Under Feinstein, the intelligence committee conducted a wide-ranging five-year investigation into CIA interrogation techniques during the administration of President George W. Bush, which included waterboarding of terrorism suspects in secret prisons overseas. The resulting 6,300-page “torture report” concluded, among other things, that waterboarding and other “enhanced interrogation techniques” did not provide key evidence in the hunt for bin Laden. A 525-page executive summary was released in late 2014, but the rest of the report remains confidential.
The Senate investigation at the time was rife with intrigue, including mysteriously missing documents and accusations between the Senate and the CIA that each other had stolen information. The drama was filmed in a 2019 film about the investigation called “The Report,” for which actress Annette Bening was nominated for a Golden Globe for her portrayal of Feinstein.
In the years since, Feinstein has continued to aggressively push for the report’s eventual declassification.
“I firmly believe that one day this report should be declassified,” Feinstein said. “This must be a lesson: torture doesn’t work.”
Feinstein has sometimes frustrated liberals by taking dovish or hawkish positions, putting her at odds with the Democratic left and more liberal boxers who retired from the Senate in 2017. Feinstein defended the Obama administration from a broad group of Americans.

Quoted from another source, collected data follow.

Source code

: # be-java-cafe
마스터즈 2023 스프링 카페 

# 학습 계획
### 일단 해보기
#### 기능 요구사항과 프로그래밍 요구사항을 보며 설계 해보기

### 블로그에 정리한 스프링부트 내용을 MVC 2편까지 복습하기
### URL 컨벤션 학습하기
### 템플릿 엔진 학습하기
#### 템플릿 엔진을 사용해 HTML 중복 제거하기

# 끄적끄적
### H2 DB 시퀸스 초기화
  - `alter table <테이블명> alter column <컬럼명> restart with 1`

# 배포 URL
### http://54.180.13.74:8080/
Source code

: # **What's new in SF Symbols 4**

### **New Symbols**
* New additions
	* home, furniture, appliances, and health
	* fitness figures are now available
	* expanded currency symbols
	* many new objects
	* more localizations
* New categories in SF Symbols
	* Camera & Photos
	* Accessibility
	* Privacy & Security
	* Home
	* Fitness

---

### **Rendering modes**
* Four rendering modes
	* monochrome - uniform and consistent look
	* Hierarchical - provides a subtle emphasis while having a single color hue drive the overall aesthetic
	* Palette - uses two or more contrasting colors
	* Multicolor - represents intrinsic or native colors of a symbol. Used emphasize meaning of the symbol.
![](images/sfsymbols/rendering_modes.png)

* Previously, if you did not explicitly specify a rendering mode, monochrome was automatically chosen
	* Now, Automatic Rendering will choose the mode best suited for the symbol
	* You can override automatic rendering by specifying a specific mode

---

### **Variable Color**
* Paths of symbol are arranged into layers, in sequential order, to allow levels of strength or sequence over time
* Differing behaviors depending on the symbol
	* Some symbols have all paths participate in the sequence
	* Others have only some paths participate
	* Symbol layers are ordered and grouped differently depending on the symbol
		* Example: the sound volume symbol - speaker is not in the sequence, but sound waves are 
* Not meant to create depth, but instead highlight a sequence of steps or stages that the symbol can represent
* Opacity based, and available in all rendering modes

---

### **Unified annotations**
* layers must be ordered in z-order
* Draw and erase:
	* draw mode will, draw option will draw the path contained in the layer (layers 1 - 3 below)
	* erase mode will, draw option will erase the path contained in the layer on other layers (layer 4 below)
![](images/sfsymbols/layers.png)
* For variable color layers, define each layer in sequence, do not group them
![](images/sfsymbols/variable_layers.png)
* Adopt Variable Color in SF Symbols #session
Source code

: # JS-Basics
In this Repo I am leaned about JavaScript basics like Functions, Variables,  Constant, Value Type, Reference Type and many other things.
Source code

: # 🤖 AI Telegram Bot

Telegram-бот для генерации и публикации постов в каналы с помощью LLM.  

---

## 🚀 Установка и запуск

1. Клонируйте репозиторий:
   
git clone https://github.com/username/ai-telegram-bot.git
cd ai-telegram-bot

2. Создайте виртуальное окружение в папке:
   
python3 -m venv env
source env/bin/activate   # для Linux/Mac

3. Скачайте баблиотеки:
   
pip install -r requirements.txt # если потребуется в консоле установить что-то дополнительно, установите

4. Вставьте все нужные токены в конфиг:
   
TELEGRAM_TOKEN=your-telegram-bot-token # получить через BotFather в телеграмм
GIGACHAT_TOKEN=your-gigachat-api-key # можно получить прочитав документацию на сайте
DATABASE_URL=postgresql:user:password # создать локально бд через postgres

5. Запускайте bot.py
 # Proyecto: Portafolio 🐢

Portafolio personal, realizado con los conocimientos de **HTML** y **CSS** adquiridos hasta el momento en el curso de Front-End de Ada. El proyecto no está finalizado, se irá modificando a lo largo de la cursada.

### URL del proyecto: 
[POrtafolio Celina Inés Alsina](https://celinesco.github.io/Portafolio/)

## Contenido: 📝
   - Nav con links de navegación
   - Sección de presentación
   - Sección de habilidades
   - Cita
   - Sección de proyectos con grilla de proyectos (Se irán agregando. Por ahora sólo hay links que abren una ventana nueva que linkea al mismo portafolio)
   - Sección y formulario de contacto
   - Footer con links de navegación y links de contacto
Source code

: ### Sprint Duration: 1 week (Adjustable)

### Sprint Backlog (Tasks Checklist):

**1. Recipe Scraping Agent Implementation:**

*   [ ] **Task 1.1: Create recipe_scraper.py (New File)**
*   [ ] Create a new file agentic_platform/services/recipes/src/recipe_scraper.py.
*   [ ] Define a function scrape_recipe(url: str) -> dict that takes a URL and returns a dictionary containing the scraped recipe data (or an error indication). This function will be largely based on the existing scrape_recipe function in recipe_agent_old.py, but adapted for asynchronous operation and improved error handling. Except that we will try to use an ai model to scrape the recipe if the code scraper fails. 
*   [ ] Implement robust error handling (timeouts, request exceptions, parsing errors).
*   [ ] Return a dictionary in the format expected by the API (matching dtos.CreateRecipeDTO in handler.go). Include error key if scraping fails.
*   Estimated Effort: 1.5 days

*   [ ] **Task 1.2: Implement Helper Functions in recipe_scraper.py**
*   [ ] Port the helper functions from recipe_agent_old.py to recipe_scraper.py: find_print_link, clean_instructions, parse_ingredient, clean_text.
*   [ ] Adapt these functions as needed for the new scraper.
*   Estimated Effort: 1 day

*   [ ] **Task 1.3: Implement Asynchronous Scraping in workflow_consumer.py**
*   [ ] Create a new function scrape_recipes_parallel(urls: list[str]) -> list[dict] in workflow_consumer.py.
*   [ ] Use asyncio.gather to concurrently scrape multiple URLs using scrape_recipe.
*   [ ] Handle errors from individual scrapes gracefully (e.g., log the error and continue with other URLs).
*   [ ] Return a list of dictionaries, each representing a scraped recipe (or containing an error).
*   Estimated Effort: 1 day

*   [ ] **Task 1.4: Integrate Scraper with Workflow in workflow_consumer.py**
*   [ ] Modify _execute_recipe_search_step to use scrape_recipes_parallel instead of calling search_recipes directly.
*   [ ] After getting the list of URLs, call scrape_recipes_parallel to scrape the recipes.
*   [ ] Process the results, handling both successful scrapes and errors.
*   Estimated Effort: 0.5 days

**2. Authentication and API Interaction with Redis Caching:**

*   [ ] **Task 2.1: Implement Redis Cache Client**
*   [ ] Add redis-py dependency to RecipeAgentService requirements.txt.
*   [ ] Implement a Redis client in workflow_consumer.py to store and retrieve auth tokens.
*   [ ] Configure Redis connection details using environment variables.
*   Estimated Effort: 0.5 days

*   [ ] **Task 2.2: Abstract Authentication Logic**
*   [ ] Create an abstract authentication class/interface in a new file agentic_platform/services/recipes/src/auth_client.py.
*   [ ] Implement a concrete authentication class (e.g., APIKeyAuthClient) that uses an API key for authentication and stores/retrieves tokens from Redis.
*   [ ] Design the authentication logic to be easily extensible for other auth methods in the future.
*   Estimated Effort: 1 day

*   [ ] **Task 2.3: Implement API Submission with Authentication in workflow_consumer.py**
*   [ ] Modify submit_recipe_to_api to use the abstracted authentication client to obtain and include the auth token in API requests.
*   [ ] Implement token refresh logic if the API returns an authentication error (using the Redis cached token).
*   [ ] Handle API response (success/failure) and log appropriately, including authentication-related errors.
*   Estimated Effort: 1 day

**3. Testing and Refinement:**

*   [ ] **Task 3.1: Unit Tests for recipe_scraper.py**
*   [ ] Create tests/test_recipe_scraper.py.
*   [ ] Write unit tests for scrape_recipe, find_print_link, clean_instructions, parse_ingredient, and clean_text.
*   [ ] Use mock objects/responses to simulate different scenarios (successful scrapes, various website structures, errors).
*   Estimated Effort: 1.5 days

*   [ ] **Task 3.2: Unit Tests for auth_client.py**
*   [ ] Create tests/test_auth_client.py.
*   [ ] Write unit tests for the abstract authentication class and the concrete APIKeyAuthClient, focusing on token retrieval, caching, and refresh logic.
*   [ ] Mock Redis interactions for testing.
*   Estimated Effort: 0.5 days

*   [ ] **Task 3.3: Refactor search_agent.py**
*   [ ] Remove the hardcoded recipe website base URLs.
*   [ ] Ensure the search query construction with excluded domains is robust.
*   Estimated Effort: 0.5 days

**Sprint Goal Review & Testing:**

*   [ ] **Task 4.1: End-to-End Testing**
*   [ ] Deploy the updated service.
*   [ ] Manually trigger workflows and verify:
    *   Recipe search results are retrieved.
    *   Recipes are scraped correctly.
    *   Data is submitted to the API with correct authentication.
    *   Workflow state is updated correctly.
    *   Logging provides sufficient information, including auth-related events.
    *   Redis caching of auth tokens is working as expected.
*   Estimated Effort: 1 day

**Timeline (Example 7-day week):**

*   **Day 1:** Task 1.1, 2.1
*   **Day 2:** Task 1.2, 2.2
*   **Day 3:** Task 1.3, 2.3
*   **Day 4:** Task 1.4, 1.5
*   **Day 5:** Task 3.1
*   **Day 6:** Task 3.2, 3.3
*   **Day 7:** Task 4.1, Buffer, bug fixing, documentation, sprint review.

For example, despite protests from other Democratic senators, we are keeping phone and email records out of necessity to protect the country. “This is about protecting America,” Feinstein said at the time.
Those tensions escalated during Donald Trump’s presidency, when many Democrats had little appetite for compromise. Feinstein became the top Democrat on the Judiciary Committee in 2016 and guided her party’s message through three Supreme Court nominations — a role that angered liberal advocacy groups who wanted to see a more aggressive Party leader.
Feinstein ended Justice Amy Coney Barrett’s confirmation hearing with a hug from Senate Judiciary Committee Chairman Lindsey Graham, R-S.C., and publicly thanked him for his job. “This was one of the best hearings I’ve ever been to,” Feinstein said at the end of the hearing.
Liberal advocacy groups that had fiercely opposed Barrett’s nomination to replace the late liberal icon Justice Ruth Bader Ginsburg were furious and called for her to resign as committee leader.
A month later, Feinstein announced she would remain on the committee but resign from the top Democratic post. The then 87-year-old senator did not reveal why. She said in a statement that she would “continue to do our best to bring about positive change in the coming years.”
Feinstein was born on June 22, 1933. Her father, Leon Goldman, was a prominent surgeon and medical school professor in San Francisco, but her mother was an abusive woman with a violent temper who often targeted Feinstein and her two younger sisters.
Feinstein graduated from Stanford University in 1955 with a bachelor’s degree in history. She married young and became a divorced single mother to daughter Catherine in 1960, a status that was still unusual at the time.
In 1961, Feinstein was appointed by then-Gov. Pat Brown joins the Women’s Parole Board, where she served before running for the San Francisco Board of Supervisors. Typical of the era, much of the early coverage of her entry into public life focused on her appearance, with her always described as stunning, tall, slender and jet-black-haired.
Feinstein’s second husband, Bert Feinstein, was 19 years older than her, but she described the marriage as “10 years old” and kept him even after Feinstein died of cancer in 1978. Surname. In 1980, she married investment banker Richard Blum and thanked Feinstein for his help. His wealth, she is one of the richest members of the Senate. He died in February 2022.
In addition to her daughter, Feinstein has a granddaughter, Erin, and three stepchildren.